--- WHAT THE TASK REQUIRES ---
Take every line from the data that has the word "Ytube" in it.

--- PROVIDED MATERIAL ---
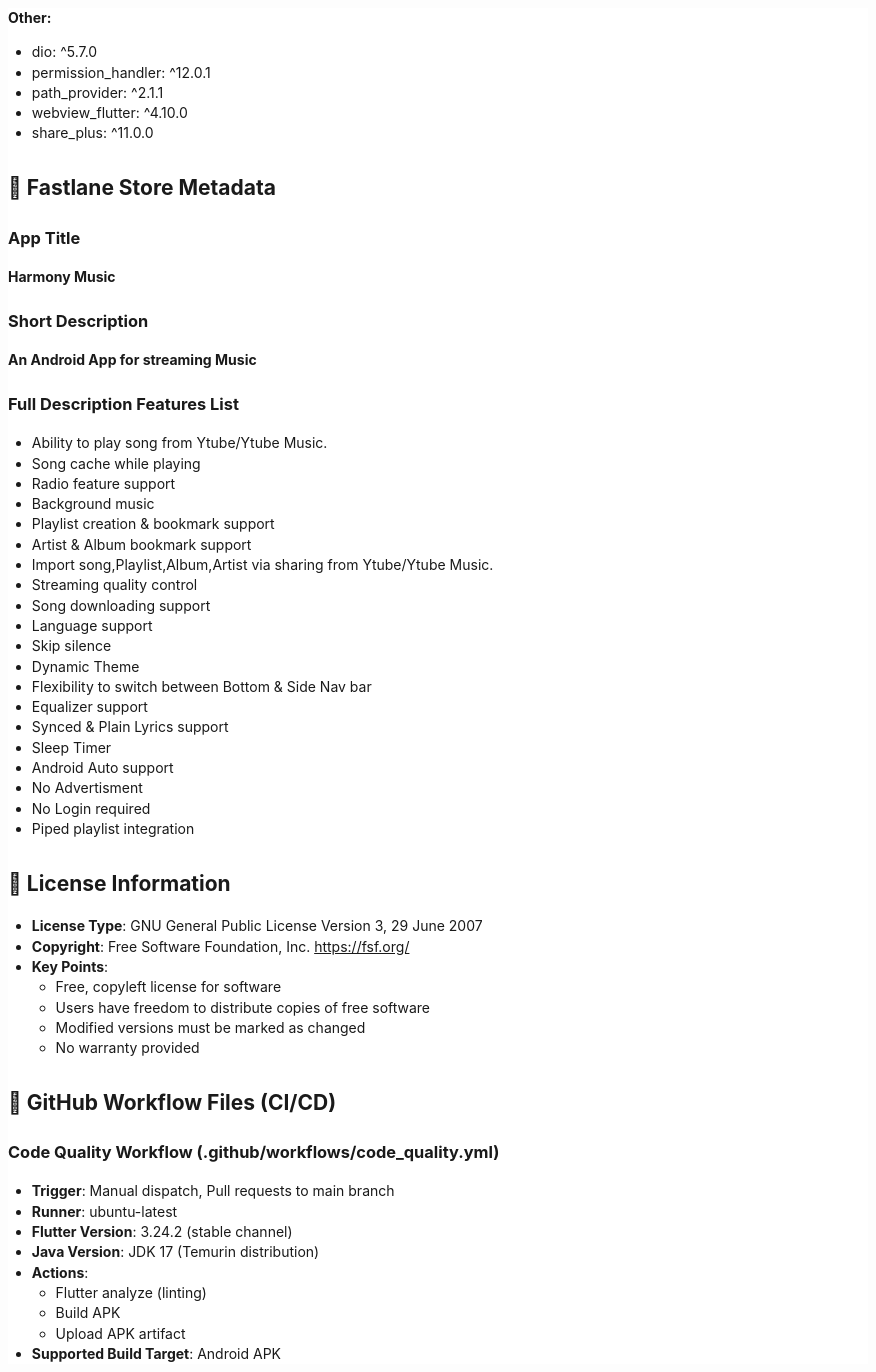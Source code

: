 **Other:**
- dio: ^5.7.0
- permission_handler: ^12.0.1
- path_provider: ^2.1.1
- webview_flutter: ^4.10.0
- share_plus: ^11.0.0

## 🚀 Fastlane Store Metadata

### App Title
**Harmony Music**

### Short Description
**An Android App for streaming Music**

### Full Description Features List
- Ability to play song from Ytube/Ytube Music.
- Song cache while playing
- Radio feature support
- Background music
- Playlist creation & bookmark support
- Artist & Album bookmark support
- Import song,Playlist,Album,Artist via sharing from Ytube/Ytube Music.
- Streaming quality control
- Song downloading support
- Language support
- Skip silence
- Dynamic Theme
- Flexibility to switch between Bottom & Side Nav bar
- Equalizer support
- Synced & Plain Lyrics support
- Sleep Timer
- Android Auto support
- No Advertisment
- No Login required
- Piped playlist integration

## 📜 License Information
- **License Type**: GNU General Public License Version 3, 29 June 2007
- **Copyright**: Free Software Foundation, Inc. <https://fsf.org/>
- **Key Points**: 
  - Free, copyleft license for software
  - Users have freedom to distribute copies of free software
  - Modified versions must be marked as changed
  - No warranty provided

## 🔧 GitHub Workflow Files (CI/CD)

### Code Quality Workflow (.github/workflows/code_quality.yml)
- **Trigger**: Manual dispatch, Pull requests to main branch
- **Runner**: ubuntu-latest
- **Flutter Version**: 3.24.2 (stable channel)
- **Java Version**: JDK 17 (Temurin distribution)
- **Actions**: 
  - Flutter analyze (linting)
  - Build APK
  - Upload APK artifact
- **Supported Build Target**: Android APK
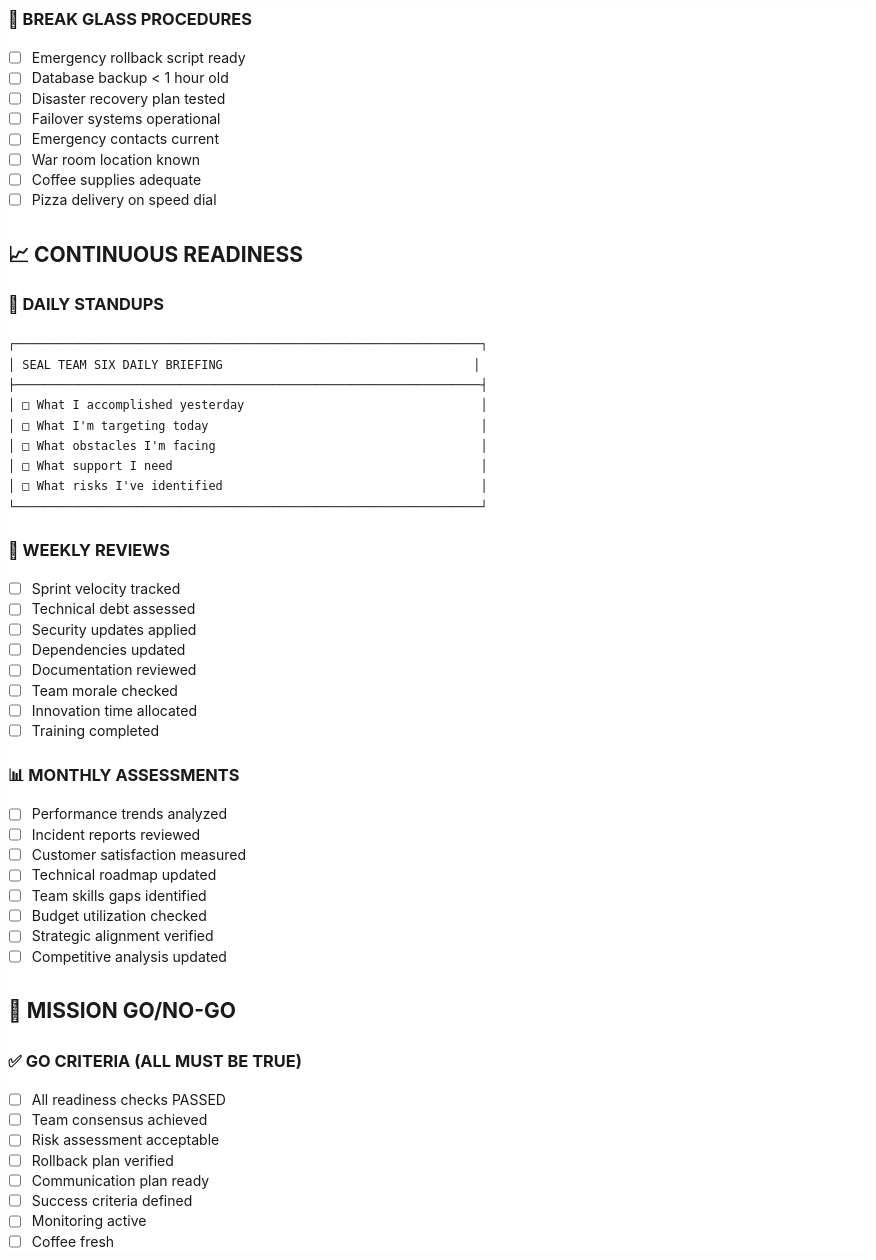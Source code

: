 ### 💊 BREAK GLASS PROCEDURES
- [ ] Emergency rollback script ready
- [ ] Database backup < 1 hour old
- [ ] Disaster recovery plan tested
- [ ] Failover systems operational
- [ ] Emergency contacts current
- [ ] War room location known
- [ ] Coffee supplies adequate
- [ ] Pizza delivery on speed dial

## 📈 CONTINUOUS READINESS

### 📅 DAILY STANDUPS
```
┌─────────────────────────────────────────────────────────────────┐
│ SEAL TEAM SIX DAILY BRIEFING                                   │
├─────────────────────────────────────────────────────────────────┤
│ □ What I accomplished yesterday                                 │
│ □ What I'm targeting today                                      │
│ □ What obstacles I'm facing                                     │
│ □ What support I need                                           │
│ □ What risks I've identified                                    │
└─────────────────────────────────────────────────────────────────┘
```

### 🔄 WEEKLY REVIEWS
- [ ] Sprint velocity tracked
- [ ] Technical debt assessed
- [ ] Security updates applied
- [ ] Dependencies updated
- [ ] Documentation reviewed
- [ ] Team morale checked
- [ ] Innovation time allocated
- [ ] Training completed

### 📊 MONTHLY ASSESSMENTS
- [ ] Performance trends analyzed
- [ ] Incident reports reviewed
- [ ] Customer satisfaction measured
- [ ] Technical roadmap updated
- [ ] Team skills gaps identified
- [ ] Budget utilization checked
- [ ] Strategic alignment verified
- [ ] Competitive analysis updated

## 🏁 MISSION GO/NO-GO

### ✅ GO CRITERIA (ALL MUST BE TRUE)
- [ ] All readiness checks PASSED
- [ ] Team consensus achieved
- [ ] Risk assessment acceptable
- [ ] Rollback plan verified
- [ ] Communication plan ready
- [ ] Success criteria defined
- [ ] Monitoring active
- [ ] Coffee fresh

--- ANSWER BELOW ---
- Ability to play song from Ytube/Ytube Music.
- Import song,Playlist,Album,Artist via sharing from Ytube/Ytube Music.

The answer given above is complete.